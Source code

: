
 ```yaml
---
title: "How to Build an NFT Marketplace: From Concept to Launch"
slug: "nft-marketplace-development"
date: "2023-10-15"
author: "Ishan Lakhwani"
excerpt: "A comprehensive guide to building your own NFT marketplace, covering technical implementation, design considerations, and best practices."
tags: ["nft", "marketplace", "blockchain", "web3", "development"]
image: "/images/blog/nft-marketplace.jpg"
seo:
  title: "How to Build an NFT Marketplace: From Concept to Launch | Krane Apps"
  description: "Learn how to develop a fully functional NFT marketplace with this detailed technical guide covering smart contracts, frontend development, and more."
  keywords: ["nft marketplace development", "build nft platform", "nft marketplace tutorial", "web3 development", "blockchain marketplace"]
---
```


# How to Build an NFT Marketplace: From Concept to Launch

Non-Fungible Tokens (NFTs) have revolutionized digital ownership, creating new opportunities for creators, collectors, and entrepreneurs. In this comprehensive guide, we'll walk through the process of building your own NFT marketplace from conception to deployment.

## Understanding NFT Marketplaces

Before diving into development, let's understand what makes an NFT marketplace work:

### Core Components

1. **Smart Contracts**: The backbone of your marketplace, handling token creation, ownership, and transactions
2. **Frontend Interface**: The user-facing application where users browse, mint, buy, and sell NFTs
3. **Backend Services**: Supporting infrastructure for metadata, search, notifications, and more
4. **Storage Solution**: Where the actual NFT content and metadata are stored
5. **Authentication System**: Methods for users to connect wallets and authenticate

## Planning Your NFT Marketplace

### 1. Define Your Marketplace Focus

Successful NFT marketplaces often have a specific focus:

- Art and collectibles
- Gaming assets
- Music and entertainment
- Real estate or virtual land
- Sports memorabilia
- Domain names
* * * * *
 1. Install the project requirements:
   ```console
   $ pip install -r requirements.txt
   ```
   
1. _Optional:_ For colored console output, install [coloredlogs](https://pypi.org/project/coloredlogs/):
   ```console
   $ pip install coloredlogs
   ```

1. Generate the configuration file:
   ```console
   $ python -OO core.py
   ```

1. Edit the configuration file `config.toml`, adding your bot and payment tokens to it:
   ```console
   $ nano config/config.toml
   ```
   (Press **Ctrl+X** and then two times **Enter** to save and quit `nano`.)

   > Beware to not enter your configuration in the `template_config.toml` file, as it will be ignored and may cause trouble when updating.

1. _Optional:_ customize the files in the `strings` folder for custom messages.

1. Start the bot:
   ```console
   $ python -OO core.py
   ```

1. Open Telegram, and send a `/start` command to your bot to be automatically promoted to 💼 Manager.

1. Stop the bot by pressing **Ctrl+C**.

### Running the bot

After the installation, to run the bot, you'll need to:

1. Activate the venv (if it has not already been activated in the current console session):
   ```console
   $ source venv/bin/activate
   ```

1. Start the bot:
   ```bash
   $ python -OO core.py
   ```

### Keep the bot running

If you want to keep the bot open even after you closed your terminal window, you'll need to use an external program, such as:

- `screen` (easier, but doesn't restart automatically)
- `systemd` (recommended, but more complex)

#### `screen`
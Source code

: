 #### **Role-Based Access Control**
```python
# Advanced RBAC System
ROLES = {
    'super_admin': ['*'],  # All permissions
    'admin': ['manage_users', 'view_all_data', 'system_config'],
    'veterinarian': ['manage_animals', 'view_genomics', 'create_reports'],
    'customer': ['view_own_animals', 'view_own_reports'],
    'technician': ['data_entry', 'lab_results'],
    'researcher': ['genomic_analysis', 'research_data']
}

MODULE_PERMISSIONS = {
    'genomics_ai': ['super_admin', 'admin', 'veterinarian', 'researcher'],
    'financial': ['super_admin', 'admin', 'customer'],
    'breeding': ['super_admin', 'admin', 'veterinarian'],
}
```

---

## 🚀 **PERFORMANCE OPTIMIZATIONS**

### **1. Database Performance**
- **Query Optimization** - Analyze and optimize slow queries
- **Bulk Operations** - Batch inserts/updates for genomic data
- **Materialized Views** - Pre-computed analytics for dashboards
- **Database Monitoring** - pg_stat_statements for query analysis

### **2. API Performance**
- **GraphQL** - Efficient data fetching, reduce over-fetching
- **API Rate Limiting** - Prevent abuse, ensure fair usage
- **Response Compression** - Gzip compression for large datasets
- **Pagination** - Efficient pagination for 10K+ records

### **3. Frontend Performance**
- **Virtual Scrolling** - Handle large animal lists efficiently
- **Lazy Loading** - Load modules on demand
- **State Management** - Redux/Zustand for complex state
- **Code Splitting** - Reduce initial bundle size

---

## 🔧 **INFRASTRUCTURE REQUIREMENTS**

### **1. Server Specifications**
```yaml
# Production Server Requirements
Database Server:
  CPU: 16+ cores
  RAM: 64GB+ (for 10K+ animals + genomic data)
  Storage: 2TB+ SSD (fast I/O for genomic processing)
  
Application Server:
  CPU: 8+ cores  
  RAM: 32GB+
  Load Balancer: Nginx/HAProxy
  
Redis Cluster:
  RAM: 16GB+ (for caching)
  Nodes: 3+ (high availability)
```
* * * * *
Some lines above contain the word "building". Copy each of them.

excerpt: "A comprehensive guide to building your own NFT marketplace, covering technical implementation, design considerations, and best practices."
Non-Fungible Tokens (NFTs) have revolutionized digital ownership, creating new opportunities for creators, collectors, and entrepreneurs. In this comprehensive guide, we'll walk through the process of building your own NFT marketplace from conception to deployment.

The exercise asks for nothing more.